:: Task brief ::
Check every line of the data below for "Allow". Copy each one that has it.
--- START ---
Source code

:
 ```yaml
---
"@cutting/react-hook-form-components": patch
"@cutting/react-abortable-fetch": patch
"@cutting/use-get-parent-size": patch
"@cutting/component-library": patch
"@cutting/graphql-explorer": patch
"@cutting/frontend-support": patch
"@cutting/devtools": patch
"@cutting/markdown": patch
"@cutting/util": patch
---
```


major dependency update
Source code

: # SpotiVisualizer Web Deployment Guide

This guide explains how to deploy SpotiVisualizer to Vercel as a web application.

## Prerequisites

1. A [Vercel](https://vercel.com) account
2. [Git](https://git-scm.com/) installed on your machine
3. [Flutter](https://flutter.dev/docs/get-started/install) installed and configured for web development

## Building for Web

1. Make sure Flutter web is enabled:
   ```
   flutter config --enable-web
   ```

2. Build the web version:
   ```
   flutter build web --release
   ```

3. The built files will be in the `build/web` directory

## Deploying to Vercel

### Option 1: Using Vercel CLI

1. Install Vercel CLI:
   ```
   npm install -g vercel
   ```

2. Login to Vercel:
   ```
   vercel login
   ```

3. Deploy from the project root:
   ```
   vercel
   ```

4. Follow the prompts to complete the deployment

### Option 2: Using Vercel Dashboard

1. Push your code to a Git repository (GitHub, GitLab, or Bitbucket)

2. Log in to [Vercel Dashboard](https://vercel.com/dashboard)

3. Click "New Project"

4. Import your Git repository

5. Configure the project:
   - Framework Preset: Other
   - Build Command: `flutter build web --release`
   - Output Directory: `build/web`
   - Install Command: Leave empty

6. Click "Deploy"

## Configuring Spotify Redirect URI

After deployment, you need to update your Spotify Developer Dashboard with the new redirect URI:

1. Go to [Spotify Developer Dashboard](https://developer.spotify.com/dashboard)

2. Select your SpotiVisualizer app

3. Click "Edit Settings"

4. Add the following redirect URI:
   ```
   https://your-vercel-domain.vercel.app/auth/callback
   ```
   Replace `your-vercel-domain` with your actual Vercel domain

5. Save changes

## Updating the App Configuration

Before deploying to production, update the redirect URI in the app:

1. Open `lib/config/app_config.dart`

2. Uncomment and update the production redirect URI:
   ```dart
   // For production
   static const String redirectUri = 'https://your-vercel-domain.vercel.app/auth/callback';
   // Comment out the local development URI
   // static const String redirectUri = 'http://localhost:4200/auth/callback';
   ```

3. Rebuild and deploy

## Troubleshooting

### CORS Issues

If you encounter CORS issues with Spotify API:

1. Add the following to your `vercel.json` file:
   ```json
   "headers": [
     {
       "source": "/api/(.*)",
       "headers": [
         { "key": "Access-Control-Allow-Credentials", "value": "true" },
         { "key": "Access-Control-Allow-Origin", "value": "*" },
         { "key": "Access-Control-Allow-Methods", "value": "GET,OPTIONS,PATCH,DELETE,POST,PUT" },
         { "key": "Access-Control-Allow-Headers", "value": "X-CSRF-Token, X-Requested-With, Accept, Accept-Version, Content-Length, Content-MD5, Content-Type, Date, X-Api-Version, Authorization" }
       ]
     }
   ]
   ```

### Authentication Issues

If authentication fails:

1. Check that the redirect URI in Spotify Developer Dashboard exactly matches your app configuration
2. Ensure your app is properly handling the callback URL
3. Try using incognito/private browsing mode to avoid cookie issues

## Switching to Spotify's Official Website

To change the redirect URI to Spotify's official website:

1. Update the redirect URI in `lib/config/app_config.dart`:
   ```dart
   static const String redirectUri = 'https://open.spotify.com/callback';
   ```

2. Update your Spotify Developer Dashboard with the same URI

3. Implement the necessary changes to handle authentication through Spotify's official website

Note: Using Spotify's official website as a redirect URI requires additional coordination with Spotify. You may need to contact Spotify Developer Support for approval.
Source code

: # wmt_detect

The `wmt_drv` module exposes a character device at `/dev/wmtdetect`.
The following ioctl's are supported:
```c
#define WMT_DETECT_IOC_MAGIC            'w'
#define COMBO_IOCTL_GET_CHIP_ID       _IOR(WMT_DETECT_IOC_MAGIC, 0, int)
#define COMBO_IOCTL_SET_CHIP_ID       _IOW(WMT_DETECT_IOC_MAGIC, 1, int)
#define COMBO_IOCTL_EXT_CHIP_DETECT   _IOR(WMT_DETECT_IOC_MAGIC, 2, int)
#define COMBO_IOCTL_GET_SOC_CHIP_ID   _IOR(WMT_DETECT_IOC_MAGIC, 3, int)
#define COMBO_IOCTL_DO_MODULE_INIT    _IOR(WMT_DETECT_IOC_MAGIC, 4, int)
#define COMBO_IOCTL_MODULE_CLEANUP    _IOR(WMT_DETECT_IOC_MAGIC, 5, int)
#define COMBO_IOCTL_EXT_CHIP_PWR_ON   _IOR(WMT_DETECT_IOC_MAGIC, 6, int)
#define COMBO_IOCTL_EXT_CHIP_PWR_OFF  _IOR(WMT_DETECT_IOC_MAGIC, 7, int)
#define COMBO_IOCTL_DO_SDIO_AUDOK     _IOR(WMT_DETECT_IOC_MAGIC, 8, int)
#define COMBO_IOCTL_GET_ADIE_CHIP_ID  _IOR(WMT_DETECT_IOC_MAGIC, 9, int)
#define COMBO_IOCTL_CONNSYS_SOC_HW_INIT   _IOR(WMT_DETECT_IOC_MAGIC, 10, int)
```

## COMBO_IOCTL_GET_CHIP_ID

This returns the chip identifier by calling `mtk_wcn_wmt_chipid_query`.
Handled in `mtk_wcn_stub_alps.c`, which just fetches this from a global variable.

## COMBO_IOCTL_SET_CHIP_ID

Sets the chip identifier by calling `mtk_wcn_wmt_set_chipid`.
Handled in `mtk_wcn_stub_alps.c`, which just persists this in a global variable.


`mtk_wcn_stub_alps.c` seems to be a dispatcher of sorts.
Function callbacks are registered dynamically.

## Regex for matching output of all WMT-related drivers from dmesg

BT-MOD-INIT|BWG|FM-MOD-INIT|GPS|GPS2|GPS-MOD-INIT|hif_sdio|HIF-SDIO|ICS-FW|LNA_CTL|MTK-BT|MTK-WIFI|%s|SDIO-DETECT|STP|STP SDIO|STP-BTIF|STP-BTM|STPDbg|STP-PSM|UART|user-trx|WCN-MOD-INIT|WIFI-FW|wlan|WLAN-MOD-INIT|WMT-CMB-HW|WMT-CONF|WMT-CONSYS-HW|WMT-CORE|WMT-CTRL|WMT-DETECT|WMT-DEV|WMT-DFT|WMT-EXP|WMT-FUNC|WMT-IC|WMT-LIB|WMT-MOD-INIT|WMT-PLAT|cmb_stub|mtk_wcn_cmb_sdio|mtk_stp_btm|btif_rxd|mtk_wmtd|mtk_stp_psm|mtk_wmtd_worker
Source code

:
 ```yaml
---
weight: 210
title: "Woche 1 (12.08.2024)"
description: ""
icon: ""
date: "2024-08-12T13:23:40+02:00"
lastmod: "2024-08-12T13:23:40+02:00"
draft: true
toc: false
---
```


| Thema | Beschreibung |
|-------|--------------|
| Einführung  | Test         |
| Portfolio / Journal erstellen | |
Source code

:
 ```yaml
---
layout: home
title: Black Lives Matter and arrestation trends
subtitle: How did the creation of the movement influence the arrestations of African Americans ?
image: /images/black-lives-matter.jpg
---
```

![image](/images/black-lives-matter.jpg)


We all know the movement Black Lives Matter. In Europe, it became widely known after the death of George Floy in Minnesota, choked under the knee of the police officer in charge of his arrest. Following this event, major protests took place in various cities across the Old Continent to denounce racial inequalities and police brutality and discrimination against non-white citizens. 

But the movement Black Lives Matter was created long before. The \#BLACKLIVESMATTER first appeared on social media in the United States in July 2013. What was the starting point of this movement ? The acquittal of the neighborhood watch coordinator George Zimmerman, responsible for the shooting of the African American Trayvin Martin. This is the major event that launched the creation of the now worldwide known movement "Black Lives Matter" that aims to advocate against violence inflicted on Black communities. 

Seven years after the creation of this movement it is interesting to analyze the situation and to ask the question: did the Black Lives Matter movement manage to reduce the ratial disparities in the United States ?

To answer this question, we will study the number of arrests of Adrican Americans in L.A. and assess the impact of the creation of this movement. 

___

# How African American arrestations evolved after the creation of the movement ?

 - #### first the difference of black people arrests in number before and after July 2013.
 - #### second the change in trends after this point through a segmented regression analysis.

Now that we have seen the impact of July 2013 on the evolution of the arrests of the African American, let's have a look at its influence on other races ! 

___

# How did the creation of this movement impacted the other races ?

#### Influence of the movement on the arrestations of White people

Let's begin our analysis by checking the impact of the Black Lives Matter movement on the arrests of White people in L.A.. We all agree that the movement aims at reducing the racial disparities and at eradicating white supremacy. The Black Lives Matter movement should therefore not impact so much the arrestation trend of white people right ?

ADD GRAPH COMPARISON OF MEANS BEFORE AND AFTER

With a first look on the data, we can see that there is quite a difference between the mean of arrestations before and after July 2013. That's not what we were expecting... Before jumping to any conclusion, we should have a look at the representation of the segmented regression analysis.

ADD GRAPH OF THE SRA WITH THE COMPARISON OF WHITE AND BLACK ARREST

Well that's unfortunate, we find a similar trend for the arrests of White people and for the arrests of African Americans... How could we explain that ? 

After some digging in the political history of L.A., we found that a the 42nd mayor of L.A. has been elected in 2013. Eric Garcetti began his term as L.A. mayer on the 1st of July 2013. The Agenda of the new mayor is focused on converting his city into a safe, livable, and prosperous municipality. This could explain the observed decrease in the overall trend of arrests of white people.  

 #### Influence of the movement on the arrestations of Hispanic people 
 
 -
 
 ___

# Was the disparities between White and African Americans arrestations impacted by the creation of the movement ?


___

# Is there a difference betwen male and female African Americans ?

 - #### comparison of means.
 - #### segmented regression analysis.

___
--- END ---
:: Problem solution ::
         { "key": "Access-Control-Allow-Credentials", "value": "true" },
         { "key": "Access-Control-Allow-Origin", "value": "*" },
         { "key": "Access-Control-Allow-Methods", "value": "GET,OPTIONS,PATCH,DELETE,POST,PUT" },
         { "key": "Access-Control-Allow-Headers", "value": "X-CSRF-Token, X-Requested-With, Accept, Accept-Version, Content-Length, Content-MD5, Content-Type, Date, X-Api-Version, Authorization" }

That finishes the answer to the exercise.